## What the exercise asks
You are asked to filter the data below and copy every line holding "push".

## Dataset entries
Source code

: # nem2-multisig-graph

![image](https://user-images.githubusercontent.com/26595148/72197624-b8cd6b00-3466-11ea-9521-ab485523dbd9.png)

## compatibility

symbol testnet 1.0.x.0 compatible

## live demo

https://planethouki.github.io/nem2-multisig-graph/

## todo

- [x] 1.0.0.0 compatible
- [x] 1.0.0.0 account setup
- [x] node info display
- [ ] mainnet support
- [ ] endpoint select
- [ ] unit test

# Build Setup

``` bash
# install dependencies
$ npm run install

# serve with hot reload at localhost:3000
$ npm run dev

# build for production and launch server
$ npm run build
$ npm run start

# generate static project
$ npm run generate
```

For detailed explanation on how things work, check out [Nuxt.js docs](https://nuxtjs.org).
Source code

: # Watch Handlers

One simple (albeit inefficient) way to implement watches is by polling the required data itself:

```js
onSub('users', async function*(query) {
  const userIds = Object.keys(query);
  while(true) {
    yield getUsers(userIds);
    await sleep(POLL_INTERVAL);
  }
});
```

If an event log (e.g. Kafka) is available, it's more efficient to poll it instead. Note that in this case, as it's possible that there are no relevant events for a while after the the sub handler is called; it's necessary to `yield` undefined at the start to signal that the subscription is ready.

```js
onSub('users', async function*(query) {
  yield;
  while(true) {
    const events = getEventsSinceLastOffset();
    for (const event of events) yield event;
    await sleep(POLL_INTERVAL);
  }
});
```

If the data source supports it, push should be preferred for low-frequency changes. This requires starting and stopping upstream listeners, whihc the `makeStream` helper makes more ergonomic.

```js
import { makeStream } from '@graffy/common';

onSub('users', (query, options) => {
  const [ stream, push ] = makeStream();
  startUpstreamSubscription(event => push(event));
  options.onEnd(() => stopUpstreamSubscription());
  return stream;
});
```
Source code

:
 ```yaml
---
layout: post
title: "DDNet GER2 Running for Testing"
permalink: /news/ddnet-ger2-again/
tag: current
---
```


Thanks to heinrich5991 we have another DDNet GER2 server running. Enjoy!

---

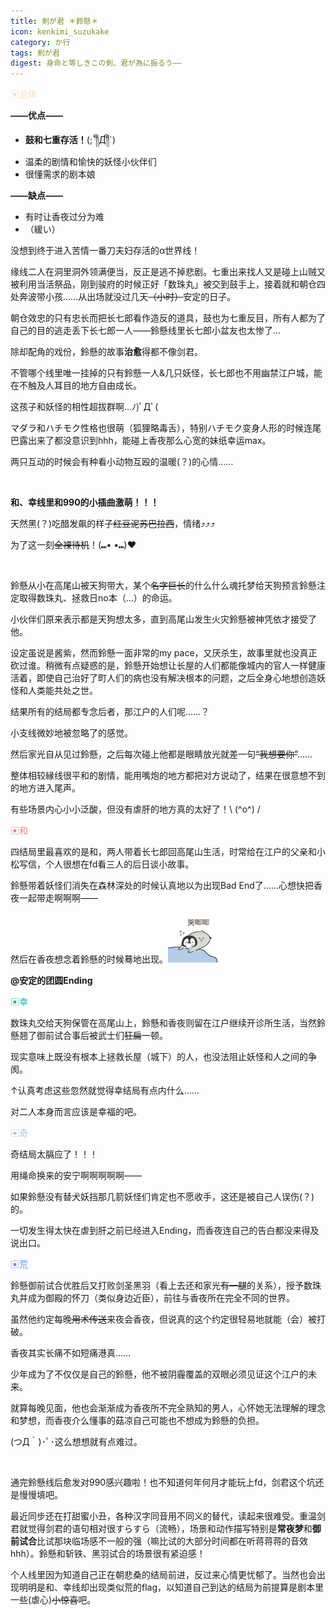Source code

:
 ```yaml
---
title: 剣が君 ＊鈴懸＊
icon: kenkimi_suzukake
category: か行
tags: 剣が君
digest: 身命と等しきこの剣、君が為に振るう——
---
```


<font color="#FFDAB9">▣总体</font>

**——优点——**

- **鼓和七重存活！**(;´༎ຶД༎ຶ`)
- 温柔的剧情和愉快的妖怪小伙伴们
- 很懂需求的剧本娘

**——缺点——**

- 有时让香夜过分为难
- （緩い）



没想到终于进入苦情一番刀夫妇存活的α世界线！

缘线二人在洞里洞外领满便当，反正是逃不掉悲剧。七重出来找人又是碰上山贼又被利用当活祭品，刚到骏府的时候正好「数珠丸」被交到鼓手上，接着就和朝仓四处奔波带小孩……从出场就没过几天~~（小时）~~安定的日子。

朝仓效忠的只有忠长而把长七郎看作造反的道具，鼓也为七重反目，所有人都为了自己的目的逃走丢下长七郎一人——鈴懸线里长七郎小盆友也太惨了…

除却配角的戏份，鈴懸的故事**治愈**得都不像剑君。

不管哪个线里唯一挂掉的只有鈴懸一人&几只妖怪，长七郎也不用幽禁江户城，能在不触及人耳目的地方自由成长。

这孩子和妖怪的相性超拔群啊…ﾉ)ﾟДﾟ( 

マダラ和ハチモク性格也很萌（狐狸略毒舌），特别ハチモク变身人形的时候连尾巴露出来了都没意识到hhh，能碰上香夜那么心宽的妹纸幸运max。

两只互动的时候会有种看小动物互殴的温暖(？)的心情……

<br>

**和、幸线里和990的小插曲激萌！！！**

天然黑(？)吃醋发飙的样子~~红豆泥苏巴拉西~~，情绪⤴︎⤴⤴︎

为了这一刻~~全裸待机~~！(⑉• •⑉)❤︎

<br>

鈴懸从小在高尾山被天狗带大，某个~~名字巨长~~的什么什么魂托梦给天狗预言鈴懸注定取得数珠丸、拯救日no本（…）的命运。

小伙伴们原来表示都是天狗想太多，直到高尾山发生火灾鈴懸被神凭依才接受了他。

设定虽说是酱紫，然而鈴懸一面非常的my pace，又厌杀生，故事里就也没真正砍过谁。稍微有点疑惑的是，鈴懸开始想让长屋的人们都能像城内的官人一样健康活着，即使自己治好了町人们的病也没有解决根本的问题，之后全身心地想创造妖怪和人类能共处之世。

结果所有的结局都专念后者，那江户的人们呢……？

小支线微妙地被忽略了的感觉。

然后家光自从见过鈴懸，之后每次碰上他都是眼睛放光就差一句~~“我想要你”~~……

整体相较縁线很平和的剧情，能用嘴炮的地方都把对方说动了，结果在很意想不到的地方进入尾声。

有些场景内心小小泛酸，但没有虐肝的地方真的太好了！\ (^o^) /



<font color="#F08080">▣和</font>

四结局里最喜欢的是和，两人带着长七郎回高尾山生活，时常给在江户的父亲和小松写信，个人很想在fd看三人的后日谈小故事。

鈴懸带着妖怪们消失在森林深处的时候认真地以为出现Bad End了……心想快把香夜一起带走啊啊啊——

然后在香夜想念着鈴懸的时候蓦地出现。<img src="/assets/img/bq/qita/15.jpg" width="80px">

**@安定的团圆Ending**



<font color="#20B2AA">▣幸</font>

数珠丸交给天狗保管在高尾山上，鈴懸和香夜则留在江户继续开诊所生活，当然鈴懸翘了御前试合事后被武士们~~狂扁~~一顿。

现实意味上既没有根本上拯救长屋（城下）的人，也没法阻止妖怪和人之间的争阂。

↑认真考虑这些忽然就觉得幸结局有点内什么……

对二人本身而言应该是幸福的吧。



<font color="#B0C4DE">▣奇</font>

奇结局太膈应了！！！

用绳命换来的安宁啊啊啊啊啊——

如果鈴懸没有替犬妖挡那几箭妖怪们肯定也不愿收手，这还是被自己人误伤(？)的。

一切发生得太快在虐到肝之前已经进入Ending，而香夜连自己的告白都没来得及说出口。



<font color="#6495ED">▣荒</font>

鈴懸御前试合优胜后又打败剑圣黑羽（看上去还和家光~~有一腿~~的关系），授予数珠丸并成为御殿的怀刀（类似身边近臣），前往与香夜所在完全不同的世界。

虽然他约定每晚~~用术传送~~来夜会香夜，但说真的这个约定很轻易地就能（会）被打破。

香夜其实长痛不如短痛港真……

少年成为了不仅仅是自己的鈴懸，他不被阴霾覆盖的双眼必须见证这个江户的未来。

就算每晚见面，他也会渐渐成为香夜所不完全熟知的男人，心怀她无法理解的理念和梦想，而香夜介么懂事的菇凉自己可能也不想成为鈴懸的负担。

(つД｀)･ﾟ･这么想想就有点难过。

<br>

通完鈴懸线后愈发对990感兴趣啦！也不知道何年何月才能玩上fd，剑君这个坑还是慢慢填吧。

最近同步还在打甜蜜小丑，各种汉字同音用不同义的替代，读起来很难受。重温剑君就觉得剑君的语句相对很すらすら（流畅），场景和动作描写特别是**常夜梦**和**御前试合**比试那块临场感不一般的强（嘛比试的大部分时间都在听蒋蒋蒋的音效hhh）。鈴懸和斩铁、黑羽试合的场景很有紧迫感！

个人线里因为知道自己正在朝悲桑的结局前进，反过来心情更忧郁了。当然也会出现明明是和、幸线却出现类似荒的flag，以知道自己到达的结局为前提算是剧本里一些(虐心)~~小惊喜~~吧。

## Your response
If the data source supports it, push should be preferred for low-frequency changes. This requires starting and stopping upstream listeners, whihc the `makeStream` helper makes more ergonomic.
  const [ stream, push ] = makeStream();
  startUpstreamSubscription(event => push(event));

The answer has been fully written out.